### BRIEF
Go through the entries below and pick out every line with "print".

### ENTRIES SUPPLIED
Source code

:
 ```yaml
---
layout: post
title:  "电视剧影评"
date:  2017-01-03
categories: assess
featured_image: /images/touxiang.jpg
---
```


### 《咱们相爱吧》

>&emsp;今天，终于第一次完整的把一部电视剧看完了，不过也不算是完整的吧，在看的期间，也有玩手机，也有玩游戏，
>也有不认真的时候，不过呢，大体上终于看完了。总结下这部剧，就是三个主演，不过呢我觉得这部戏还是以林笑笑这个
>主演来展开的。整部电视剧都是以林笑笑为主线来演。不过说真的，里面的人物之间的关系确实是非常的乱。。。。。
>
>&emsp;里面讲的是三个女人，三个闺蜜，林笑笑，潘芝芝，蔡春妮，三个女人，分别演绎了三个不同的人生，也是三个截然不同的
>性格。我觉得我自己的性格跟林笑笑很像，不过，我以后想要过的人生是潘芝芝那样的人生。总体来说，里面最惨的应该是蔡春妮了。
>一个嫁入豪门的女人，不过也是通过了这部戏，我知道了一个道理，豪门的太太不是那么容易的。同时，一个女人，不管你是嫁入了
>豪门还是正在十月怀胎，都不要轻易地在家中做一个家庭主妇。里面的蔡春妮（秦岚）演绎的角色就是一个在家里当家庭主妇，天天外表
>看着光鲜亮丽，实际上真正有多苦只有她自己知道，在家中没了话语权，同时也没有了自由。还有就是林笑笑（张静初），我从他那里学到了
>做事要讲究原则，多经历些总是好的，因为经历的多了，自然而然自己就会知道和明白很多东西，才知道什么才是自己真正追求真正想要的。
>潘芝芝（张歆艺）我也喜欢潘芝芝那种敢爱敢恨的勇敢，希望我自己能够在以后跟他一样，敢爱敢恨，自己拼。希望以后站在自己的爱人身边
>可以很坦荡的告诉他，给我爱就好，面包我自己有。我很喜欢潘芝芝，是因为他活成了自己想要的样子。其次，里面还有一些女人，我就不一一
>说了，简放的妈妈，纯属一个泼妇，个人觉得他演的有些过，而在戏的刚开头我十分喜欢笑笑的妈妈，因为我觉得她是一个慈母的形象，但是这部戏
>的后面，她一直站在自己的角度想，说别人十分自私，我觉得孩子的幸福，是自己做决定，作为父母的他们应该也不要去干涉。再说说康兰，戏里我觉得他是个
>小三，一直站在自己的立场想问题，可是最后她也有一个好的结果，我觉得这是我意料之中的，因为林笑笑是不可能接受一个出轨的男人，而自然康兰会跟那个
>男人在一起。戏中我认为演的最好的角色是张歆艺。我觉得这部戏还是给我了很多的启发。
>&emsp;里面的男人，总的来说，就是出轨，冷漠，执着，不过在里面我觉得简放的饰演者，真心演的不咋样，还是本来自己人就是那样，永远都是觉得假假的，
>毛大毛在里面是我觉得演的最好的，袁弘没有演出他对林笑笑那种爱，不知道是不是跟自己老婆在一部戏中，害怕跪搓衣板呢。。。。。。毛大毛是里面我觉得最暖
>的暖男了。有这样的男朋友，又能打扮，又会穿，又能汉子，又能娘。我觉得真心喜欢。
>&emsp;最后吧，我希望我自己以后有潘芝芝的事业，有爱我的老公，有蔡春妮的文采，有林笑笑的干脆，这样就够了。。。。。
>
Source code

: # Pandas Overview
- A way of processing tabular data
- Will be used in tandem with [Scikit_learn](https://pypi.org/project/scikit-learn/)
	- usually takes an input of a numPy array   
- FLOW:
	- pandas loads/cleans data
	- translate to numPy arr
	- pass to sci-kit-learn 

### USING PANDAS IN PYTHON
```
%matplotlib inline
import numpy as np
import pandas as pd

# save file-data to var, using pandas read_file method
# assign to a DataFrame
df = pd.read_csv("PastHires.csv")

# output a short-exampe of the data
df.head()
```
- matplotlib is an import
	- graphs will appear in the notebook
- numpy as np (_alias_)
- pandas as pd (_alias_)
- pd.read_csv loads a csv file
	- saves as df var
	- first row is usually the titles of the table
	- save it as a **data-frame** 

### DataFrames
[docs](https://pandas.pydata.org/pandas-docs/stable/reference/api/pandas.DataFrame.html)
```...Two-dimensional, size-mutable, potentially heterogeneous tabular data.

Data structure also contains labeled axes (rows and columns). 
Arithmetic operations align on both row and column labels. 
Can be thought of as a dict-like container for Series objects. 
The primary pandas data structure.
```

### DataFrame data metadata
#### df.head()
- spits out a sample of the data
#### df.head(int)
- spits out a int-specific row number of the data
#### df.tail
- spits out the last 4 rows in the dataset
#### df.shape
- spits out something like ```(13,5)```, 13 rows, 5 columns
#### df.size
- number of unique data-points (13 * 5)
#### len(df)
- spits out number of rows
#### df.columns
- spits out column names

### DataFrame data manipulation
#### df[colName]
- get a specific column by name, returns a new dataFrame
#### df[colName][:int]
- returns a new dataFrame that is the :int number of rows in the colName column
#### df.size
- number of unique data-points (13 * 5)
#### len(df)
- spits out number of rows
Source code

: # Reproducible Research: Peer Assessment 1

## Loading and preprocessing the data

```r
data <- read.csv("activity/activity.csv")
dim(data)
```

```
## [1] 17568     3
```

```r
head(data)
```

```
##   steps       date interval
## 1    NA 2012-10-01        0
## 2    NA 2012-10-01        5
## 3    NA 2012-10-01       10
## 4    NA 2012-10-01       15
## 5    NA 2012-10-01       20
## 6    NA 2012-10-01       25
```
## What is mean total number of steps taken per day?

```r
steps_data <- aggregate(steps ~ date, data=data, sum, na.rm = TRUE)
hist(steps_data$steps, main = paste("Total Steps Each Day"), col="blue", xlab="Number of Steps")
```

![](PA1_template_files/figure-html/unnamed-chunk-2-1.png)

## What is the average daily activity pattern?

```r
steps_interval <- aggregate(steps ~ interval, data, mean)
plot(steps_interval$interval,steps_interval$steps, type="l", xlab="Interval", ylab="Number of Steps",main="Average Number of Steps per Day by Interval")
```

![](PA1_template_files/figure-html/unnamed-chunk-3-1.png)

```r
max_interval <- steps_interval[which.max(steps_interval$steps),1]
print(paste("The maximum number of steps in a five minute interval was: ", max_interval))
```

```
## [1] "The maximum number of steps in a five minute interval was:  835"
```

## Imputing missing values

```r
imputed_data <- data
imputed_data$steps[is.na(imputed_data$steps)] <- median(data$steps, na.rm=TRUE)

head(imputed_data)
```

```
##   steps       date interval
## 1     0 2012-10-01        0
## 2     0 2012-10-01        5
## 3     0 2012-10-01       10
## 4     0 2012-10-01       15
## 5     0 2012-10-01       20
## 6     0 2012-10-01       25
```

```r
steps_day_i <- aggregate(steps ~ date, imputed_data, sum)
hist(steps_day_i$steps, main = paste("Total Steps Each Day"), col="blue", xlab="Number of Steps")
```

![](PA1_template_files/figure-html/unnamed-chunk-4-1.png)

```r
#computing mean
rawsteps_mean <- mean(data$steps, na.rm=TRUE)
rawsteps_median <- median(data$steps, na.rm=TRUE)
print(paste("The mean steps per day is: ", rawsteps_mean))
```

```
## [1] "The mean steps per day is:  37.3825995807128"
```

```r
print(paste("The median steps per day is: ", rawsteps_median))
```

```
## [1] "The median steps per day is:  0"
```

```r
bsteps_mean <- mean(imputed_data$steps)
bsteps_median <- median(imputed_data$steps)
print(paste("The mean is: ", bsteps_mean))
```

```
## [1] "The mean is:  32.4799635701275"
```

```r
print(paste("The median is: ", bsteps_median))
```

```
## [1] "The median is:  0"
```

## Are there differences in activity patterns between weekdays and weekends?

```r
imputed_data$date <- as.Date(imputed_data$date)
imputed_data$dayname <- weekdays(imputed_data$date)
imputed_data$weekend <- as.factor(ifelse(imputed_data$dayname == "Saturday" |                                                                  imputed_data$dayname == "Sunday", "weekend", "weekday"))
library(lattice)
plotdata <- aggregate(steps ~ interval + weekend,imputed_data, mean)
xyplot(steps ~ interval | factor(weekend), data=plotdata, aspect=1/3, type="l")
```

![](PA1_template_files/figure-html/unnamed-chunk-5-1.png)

### SOLUTION FOR THIS TASK
print(paste("The maximum number of steps in a five minute interval was: ", max_interval))
print(paste("The mean steps per day is: ", rawsteps_mean))
print(paste("The median steps per day is: ", rawsteps_median))
print(paste("The mean is: ", bsteps_mean))
print(paste("The median is: ", bsteps_median))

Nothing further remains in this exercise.